Earlier this week, Dara Fresco, a head teller with the Canadian Imperial Bank of Commerce, launched a $600-million class-action lawsuit against her employer. Ms. Fresco launched the suit on behalf of 10,000 of her colleagues who regularly work overtime for which they aren't paid.
And it's about time. Statistics Canada reports that over 1.6 million Canadians worked unpaid overtime in April. Almost a quarter of the work force regularly puts in over eight hours a day but only ten per cent gets paid for it.
Employees are protected against unpaid overtime by labour laws, but it isn't difficult to have them "volunteer" for overtime when employers can hold promotions, raises, or even just keeping their jobs, over their heads. And a round of layoffs, real or threatened, is often enough to whip recalcitrant employees into line.

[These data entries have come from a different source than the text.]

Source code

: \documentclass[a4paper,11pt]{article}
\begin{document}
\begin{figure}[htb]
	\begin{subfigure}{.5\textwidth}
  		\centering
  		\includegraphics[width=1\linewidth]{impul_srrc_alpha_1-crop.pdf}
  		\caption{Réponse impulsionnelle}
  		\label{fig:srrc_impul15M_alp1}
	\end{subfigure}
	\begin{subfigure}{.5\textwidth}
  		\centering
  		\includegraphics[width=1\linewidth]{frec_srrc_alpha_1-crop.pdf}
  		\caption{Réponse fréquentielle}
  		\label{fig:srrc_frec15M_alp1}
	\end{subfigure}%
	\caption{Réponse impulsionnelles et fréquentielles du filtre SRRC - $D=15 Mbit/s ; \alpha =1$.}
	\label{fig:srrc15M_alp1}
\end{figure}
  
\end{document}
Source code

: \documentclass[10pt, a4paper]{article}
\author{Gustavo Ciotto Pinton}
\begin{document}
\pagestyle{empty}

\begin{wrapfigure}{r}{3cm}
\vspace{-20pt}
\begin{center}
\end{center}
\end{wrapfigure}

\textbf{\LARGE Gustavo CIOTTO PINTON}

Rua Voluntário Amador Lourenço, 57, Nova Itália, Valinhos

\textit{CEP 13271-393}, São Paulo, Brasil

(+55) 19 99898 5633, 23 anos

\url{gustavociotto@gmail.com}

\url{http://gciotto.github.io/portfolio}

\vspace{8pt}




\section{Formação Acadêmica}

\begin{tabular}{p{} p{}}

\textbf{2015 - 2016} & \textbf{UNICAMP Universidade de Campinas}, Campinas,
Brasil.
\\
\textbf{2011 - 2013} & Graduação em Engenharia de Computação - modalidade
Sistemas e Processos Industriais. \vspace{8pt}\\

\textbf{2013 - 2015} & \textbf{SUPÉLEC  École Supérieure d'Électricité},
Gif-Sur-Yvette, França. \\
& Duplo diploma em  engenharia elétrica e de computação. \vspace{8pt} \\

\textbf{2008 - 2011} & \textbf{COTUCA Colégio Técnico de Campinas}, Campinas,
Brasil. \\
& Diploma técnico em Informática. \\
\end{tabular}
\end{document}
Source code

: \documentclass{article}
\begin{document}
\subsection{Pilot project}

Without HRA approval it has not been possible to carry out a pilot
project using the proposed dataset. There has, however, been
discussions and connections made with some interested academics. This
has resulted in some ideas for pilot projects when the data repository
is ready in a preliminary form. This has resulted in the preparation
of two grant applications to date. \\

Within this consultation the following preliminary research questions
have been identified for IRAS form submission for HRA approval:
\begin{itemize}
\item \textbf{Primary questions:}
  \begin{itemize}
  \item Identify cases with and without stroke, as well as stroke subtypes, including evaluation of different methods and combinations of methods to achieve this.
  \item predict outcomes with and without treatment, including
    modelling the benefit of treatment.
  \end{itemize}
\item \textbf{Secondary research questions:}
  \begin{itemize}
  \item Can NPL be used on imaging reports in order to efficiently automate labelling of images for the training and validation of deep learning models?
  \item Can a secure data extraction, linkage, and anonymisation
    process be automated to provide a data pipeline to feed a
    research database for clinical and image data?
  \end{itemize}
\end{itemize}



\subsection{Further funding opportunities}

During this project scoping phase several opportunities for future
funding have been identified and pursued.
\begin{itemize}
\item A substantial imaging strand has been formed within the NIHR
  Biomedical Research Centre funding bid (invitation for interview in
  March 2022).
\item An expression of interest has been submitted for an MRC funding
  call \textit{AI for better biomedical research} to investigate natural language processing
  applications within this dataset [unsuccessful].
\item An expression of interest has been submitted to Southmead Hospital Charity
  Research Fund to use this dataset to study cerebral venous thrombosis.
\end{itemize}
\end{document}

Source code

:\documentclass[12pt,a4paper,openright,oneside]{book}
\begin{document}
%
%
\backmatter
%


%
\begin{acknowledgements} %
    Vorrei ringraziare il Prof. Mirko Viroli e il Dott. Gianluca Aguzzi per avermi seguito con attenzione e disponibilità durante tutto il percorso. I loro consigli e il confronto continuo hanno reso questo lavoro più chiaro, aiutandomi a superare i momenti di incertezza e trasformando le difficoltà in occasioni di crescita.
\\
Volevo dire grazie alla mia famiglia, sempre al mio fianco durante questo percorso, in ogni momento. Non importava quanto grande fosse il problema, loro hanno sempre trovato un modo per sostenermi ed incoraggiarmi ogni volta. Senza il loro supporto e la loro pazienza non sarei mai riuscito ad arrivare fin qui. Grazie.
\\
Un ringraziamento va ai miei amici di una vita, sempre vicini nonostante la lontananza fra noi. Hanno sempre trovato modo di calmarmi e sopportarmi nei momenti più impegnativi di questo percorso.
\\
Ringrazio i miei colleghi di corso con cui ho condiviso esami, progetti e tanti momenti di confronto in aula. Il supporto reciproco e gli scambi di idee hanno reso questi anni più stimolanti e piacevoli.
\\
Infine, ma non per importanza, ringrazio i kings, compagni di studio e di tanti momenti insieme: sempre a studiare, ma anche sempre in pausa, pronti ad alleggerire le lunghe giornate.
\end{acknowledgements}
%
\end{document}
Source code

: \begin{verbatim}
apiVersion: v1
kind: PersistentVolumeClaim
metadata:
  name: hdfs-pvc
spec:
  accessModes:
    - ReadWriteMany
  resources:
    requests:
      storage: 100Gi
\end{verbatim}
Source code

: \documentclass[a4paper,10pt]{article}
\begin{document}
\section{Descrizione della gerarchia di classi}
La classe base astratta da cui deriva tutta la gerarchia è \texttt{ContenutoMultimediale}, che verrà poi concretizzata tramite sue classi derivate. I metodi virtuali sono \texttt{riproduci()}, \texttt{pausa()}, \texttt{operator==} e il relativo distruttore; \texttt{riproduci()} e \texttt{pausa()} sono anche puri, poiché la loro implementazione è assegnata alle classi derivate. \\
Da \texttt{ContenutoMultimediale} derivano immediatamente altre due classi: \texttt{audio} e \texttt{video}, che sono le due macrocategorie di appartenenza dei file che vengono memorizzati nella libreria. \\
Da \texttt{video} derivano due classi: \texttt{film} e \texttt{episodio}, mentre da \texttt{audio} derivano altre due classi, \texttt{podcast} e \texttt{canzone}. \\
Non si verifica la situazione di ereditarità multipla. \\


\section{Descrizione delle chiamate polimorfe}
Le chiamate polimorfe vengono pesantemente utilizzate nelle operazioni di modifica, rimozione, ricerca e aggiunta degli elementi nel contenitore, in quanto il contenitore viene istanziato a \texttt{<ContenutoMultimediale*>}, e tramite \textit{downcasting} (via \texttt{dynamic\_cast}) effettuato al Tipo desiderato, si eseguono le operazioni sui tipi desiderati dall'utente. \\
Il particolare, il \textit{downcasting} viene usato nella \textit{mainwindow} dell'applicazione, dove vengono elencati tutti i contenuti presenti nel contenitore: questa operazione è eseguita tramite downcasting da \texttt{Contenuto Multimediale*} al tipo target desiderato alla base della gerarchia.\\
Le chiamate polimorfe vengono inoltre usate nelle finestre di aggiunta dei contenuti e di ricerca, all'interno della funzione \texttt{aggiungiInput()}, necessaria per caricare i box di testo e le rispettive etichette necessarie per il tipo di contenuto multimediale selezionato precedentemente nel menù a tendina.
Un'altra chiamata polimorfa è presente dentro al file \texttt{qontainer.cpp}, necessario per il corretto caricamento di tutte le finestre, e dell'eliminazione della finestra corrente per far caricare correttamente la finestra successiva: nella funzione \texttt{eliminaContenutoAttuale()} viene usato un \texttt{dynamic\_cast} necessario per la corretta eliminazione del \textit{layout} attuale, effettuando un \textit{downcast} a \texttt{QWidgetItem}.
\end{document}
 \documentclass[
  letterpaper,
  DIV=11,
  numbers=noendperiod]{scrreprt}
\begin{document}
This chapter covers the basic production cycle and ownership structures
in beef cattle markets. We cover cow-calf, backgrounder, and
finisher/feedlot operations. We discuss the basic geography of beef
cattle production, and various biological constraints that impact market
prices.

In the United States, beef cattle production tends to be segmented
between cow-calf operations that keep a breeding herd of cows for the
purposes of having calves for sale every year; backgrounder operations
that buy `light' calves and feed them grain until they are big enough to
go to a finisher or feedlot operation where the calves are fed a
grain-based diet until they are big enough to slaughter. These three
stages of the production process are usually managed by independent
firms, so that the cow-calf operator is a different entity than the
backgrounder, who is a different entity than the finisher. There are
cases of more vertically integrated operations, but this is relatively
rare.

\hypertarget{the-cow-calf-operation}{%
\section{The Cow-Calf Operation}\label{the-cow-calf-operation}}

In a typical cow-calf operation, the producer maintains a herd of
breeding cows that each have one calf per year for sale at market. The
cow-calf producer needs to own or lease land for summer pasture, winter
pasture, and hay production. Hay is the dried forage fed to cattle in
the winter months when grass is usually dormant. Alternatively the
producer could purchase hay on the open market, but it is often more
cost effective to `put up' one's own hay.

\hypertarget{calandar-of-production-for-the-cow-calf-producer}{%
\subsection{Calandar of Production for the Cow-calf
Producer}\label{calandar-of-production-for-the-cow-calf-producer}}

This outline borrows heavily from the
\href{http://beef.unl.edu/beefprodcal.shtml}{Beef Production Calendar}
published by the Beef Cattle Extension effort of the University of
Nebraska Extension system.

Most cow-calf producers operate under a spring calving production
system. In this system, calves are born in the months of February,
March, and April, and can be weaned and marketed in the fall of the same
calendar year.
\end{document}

And why wouldn't employers take advantage? Keeping costs down and profits up is the name of the capitalist game. Without the occasional swift kick, employers will push their advantage to the limit. Ms. Fresco's courageous suit may just deliver the kick business seems in need of at the moment. Similar suits in the U.S. have squeezed huge retroactive overtime payments to employees out of a number of companies including $78-million out of Wal-Mart's Pennsylvania stores.
Incidentally, after ten years with the bank, Dara was making the princessly sum of $30,715 a year. She claims she is owed $50,000 for unpaid overtime. She deserves every penny. Plus interest, of course -- at the bank's top mortgage rate.